I can totally relate to what you went through. I came here as a teenager from Eastern Europe. It was (9. pleasant / painful / precious / possible) for me to go to school every day, because I didn’t know a word of English. Everyone just looked at me at first, (10. expecting / allowing / hoping / considering) me to be able to speak English. It was pretty awkward. I just smiled back at everyone…at least I was able to (11. speak / smile / solve / answer). I made friends pretty fast, and after hanging out with them for a few (12. minutes / months / years / decades), I caught on to the language pretty fast.
CELPIP Reading for Viewpoints Adapting to a New Country Answers
1. d: In Paragraph 1, and throughout the reading passage, the writer talks about the challenges (=difficulties) of moving to a new country.
2. b: In Paragraph 1, the writer mentions how challenging it can be to move to an unfamiliar place.
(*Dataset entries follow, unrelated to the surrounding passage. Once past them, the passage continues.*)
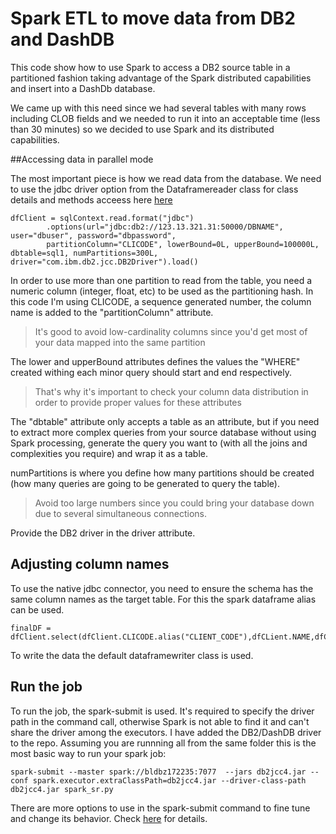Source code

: # Spark ETL to move data from DB2 and DashDB

This code show how to use Spark to access a DB2 source table in a partitioned fashion taking advantage of the Spark distributed capabilities and insert into a DashDb database.

We came up with this need since we had several tables with many rows including CLOB fields and we needed to run it into an acceptable time (less than 30 minutes) so we decided to use Spark and its distributed capabilities.

##Accessing data in parallel mode 

The most important piece is how we read data from the database.
We need to use the jdbc driver option from the Dataframereader class for class details and methods acceess here [here](https://spark.apache.org/docs/2.0.0/api/java/org/apache/spark/sql/DataFrameReader.html)

```
dfClient = sqlContext.read.format("jdbc")
        .options(url="jdbc:db2://123.13.321.31:50000/DBNAME", user="dbuser", password="dbpassword",
        partitionColumn="CLICODE", lowerBound=0L, upperBound=100000L, dbtable=sql1, numPartitions=300L, driver="com.ibm.db2.jcc.DB2Driver").load()
```

In order to use more than one partition to read from the table, you need a numeric column (integer, float, etc) to be used as the partitioning hash. In this code I'm using CLICODE, a sequence generated number, the column name is added to the "partitionColumn" attribute.
> It's good to avoid low-cardinality columns since you'd get most of your data mapped into the same partition

The lower and upperBound attributes defines the values the "WHERE" created withing each minor query should start and end respectively.
> That's why it's important to check your column data distribution in order to provide proper values for these attributes

The "dbtable" attribute only accepts a table as an attribute, but if you need to extract more complex queries from your source database without using Spark processing, generate the query you want to (with all the joins and complexities you require) and wrap it as a table.

numPartitions is where you define how many partitions should be created (how many queries are going to be generated to query the table).
> Avoid too large numbers since you could bring your database down due to several simultaneous connections.

Provide the DB2 driver in the driver attribute.

## Adjusting column names
To use the native jdbc connector, you need to ensure the schema has the same column names as the target table. For this the spark dataframe alias can be used.
```
finalDF = dfClient.select(dfClient.CLICODE.alias("CLIENT_CODE"),dfCLient.NAME,dfClient.BIRTHDAY.alias("DATE_OF_BIRTH"),dfCLient.DESCRIPTION.alias("GENERAL_INFO"))
```

To write the data the default dataframewriter class is used.

## Run the job
To run the job, the spark-submit is used. It's required to specify the driver path in the command call, otherwise Spark is not able to find it and can't share the driver among the executors.
I have added the DB2/DashDB driver to the repo. Assuming you are runnning all from the same folder this is the most basic way to run your spark job:
```
spark-submit --master spark://bldbz172235:7077  --jars db2jcc4.jar --conf spark.executor.extraClassPath=db2jcc4.jar --driver-class-path db2jcc4.jar spark_sr.py
```
There are more options to use in the spark-submit command to fine tune and change its behavior. Check [here](http://spark.apache.org/docs/latest/submitting-applications.html) for details.
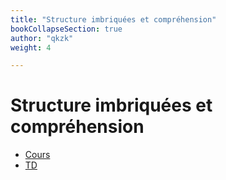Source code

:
 ```yaml
---
title: "Structure imbriquées et compréhension"
bookCollapseSection: true
author: "qkzk"
weight: 4

---
```


# Structure imbriquées et compréhension

* [Cours](cours)
* [TD](td)
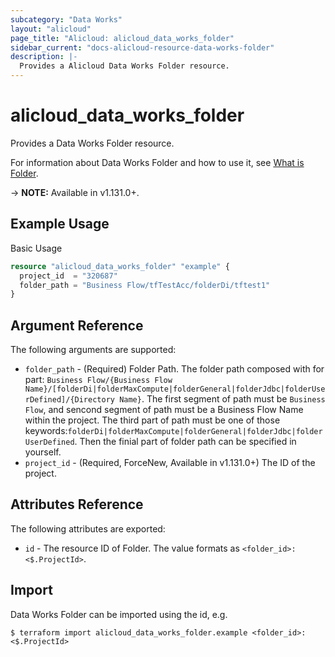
 ```yaml
---
subcategory: "Data Works"
layout: "alicloud"
page_title: "Alicloud: alicloud_data_works_folder"
sidebar_current: "docs-alicloud-resource-data-works-folder"
description: |-
  Provides a Alicloud Data Works Folder resource.
---
```


# alicloud\_data\_works\_folder

Provides a Data Works Folder resource.

For information about Data Works Folder and how to use it, see [What is Folder](https://help.aliyun.com/document_detail/173940.html).

-> **NOTE:** Available in v1.131.0+.

## Example Usage

Basic Usage

```terraform
resource "alicloud_data_works_folder" "example" {
  project_id  = "320687"  
  folder_path = "Business Flow/tfTestAcc/folderDi/tftest1"
}
```

## Argument Reference

The following arguments are supported:

* `folder_path` - (Required) Folder Path. The folder path composed with for part: `Business Flow/{Business Flow Name}/[folderDi|folderMaxCompute|folderGeneral|folderJdbc|folderUserDefined]/{Directory Name}`. The first segment of path must be `Business Flow`, and sencond segment of path must be a Business Flow Name within the project. The third part of path must be one of those keywords:`folderDi|folderMaxCompute|folderGeneral|folderJdbc|folderUserDefined`. Then the finial part of folder path can be specified in yourself.
* `project_id` - (Required, ForceNew, Available in v1.131.0+) The ID of the project.

## Attributes Reference

The following attributes are exported:

* `id` - The resource ID of Folder. The value formats as `<folder_id>:<$.ProjectId>`.

## Import

Data Works Folder can be imported using the id, e.g.

```
$ terraform import alicloud_data_works_folder.example <folder_id>:<$.ProjectId>
```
3. a: In Paragraph 1, the writer mentions that he did not know much “about the people, the language, the weather, and the way things work.”
4. c: In Paragraph 2, the writer mentions that his family “had a variety of language issues right from the start.”
5. d: In Paragraph 2, the writer says that he was “desperate to make friends”.
6. a: In Paragraph 2, the classmates show that they are curious by asking many questions.
7. a: The first sentence in Paragraph 3 shows that the writer used a difficult experience to improve himself.
8. c: In Paragraph 3, the writer says that the most significant thing he did was to embrace his opportunity to immerse himself in the culture.
9. painful: The writer of this comment did not know a word of English, so it would have been a painful experience.
10. expecting: People were looking at this person, expecting her to say something.
11. smile: This person could not speak or answer, only smile. “solve” does not make sense in this sentence, and grammatically it requires and object after it.
12. months: Among the answer choices, “months” is the most logical period of time for learning a language “pretty fast”.